Submission 34
Social Norms, Belief Distortion, and Strategic Misconduct: An Experimental Approach to Portuguese Residents’ Cheating Behaviour
panel.6-223 - Floor 1-03
Presented by: Marta Rosa
Many economic decisions involving private information are made in social environments rather than in isolation. We study dishonest reporting in a controlled dice-rolling experiment in which 522 participants complete the task in groups, never alone, allowing social context and beliefs about others’ behavior to play a central role. Under honest reporting, outcomes should follow a uniform distribution with an expected value of 3.5. In the first reporting stage (Q1), reported outcomes deviate significantly from this benchmark. A chi-square goodness-of-fit test rejects uniformity (χ²(5)=13.91, p=0.016), and the average reported outcome equals 3.70, significantly above the honest benchmark (t(521)=2.69, p=0.0075). Using a mixture approach, we estimate that even under conservative assumptions—allowing dishonest participants to report arbitrarily—at least 26% of observations must originate from a non-honest reporting process to rationalize the observed distribution. After the first reporting stage, we elicit participants’ beliefs about the distribution of reports in the group.
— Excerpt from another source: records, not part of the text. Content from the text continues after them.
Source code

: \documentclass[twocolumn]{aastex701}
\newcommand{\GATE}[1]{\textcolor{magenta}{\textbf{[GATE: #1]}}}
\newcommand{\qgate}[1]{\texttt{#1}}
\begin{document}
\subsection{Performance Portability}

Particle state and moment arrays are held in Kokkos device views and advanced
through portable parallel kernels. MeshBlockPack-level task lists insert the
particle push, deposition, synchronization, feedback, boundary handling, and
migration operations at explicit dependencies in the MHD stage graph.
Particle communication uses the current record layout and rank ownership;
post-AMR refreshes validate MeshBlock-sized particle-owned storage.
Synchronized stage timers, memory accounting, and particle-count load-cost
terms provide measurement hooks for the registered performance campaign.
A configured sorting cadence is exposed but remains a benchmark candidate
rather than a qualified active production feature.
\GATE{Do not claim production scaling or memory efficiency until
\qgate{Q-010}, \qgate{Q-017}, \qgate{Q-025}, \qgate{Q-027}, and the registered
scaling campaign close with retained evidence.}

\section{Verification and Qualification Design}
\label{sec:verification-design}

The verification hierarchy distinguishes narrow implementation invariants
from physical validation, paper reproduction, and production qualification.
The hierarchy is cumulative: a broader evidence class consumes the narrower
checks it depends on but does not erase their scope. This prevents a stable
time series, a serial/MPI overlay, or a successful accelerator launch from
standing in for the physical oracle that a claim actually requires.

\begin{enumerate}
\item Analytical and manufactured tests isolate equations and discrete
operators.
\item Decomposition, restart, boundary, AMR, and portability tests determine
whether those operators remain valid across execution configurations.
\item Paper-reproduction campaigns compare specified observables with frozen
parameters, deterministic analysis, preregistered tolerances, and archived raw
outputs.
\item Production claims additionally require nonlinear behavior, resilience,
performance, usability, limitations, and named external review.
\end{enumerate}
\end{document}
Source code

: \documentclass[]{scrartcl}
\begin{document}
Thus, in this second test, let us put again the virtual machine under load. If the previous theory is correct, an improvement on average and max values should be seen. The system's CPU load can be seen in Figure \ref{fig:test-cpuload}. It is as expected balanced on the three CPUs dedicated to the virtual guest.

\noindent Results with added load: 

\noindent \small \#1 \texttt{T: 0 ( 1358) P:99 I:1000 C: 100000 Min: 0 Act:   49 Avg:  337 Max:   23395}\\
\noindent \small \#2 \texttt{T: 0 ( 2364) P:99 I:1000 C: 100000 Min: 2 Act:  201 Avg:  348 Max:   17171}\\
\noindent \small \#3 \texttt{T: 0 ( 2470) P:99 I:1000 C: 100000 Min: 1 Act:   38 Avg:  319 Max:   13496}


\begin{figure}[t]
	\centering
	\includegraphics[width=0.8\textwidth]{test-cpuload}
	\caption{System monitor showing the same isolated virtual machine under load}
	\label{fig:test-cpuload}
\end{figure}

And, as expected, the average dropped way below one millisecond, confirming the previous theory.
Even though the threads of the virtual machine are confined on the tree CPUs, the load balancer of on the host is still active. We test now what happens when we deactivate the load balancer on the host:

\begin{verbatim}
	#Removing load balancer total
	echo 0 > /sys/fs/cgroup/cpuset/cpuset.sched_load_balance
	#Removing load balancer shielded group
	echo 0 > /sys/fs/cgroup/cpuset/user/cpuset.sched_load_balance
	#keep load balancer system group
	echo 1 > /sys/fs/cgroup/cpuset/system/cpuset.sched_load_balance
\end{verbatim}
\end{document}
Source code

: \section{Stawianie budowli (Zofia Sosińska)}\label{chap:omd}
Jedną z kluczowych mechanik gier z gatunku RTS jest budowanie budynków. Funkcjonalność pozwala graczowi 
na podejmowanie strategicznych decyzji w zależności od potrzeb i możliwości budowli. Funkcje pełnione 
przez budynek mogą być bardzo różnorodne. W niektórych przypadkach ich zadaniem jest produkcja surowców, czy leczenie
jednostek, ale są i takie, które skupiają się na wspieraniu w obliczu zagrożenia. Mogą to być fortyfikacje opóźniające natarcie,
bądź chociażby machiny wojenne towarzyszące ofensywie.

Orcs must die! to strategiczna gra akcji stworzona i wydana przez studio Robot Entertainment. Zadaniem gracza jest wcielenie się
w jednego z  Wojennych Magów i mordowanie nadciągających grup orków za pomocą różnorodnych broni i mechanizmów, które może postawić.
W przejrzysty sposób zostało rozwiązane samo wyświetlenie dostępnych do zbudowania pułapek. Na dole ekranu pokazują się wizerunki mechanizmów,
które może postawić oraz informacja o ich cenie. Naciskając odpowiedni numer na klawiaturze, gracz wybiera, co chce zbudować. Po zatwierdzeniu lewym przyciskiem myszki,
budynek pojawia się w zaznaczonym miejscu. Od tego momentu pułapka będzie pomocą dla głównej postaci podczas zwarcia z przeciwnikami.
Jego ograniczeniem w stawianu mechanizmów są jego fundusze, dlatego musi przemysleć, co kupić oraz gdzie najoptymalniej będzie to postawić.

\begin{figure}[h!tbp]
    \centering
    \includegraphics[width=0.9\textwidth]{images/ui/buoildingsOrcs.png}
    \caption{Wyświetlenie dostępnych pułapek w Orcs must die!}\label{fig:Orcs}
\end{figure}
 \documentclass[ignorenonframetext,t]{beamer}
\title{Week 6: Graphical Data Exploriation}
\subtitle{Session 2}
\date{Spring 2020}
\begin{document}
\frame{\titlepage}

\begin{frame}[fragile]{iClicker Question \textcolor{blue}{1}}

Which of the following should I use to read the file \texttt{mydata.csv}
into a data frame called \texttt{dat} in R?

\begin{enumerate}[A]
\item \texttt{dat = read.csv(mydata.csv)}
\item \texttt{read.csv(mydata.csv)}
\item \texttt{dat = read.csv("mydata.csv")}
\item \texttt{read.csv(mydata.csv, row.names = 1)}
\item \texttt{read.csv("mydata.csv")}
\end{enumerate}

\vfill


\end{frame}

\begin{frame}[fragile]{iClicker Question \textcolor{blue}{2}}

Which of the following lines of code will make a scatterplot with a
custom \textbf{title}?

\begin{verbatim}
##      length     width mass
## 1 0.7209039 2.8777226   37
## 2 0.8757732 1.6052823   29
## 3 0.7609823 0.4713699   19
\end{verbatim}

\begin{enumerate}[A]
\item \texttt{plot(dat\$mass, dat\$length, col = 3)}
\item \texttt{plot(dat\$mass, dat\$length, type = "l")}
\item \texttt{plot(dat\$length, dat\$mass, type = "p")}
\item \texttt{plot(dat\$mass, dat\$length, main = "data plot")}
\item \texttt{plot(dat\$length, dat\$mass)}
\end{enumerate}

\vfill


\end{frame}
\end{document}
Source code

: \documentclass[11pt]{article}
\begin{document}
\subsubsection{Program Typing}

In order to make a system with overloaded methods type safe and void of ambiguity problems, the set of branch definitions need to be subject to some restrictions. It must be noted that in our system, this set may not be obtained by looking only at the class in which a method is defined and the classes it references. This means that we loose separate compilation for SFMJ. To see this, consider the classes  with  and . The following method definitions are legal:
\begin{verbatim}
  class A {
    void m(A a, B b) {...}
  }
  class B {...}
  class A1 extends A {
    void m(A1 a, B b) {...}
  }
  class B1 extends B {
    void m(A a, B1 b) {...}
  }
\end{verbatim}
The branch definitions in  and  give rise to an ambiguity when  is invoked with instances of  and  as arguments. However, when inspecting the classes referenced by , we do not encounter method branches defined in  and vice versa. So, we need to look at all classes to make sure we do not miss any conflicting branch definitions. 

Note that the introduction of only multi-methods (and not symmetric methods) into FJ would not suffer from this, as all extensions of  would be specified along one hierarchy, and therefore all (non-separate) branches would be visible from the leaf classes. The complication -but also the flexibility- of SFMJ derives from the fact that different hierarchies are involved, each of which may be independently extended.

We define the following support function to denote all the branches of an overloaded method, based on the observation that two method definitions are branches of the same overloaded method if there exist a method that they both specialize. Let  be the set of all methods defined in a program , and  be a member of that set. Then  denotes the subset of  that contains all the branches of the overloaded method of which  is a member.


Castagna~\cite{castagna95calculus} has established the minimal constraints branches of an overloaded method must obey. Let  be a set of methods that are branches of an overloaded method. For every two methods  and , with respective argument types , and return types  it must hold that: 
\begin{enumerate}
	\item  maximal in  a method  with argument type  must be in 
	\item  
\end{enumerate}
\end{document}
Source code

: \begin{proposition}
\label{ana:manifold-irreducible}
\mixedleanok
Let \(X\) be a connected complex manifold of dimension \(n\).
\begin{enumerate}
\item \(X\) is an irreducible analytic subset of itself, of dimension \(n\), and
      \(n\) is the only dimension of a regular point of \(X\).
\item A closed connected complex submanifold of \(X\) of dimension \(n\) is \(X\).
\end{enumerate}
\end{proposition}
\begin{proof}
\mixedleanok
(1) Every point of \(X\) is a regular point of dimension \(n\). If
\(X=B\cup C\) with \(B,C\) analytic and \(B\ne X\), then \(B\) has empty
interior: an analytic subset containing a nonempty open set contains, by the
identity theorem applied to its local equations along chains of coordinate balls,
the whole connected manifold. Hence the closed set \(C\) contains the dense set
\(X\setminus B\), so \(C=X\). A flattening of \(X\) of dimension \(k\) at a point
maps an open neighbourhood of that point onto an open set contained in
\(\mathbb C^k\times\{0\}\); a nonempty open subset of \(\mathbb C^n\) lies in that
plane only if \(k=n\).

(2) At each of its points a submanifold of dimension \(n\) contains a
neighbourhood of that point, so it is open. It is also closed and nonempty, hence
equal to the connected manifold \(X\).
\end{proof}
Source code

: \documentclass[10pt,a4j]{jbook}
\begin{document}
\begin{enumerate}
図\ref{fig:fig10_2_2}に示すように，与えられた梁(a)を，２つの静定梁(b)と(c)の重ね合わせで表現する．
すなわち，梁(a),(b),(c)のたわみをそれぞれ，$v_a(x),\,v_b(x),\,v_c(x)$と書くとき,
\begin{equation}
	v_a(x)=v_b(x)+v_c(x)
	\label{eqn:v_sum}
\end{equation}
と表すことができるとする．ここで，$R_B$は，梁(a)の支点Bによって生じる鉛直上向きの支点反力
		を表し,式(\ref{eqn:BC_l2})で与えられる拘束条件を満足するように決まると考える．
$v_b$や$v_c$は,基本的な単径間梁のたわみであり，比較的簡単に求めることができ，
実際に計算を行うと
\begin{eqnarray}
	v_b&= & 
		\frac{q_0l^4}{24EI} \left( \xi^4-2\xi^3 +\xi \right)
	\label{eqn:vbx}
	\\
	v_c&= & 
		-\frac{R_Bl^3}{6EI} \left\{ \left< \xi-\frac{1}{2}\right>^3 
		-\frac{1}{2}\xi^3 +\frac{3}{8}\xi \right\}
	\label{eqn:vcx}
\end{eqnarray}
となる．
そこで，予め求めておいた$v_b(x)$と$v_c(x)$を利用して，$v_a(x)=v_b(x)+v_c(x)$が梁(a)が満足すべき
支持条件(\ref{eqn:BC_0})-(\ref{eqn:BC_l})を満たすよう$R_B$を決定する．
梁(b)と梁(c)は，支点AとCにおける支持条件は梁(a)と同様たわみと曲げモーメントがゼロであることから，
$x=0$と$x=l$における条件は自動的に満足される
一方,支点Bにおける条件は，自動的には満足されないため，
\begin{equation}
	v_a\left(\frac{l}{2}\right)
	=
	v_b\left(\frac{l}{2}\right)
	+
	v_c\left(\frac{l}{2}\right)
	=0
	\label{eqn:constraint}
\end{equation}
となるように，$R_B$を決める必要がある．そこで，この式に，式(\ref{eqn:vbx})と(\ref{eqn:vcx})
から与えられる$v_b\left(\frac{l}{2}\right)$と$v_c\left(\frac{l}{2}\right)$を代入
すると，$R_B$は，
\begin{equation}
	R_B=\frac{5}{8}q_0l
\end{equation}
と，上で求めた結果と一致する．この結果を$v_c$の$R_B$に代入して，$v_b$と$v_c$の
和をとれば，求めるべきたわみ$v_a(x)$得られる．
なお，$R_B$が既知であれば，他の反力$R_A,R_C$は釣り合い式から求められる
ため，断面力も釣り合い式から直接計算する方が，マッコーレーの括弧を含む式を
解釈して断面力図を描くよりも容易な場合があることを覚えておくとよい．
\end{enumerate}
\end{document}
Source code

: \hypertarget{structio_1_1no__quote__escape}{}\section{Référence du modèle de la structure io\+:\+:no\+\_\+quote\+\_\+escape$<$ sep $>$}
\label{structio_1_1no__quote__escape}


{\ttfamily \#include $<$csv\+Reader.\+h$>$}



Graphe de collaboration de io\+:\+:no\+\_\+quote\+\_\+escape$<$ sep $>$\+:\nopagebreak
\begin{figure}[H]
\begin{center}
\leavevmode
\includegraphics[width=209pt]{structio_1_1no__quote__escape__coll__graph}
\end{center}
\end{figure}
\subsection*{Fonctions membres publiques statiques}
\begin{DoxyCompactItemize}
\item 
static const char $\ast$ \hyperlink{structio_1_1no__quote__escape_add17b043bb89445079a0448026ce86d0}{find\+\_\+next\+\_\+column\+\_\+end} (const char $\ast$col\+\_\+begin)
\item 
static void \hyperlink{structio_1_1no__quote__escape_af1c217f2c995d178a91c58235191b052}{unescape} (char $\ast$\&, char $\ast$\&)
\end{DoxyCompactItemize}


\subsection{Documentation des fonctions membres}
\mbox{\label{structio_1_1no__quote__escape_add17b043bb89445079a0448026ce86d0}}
Average beliefs across outcomes deviate by at most 1–2 percentage points from 1/6 and do not reflect the substantial excess mass at high values observed in actual reports. In particular, participants do not systematically expect others to overreport the highest outcomes, even though such behavior is prevalent in the data. Reported dishonesty is stronger in the second reporting stage (Q3). The distribution of reports is heavily skewed toward high values, with uniform reporting decisively rejected (χ²(5)=23.29, p<0.001). The mean reported outcome increases to 3.80, remaining significantly above the honest benchmark (t(521)=3.83, p<0.001). A corresponding mixture analysis implies that at least 19.5% of reports in Q3 cannot be explained by honest reporting alone. Although a paired t-test fails to detect a significant increase in the average individual report between Q1 and Q3, a Kolmogorov–Smirnov test rejects equality of the two distributions (p<0.001), indicating a substantial reallocation of probability mass toward higher outcomes once more. Reported outcomes are unrelated to age, gender, or education, indicating that dishonest reporting in this setting is largely independent of observable individual characteristics.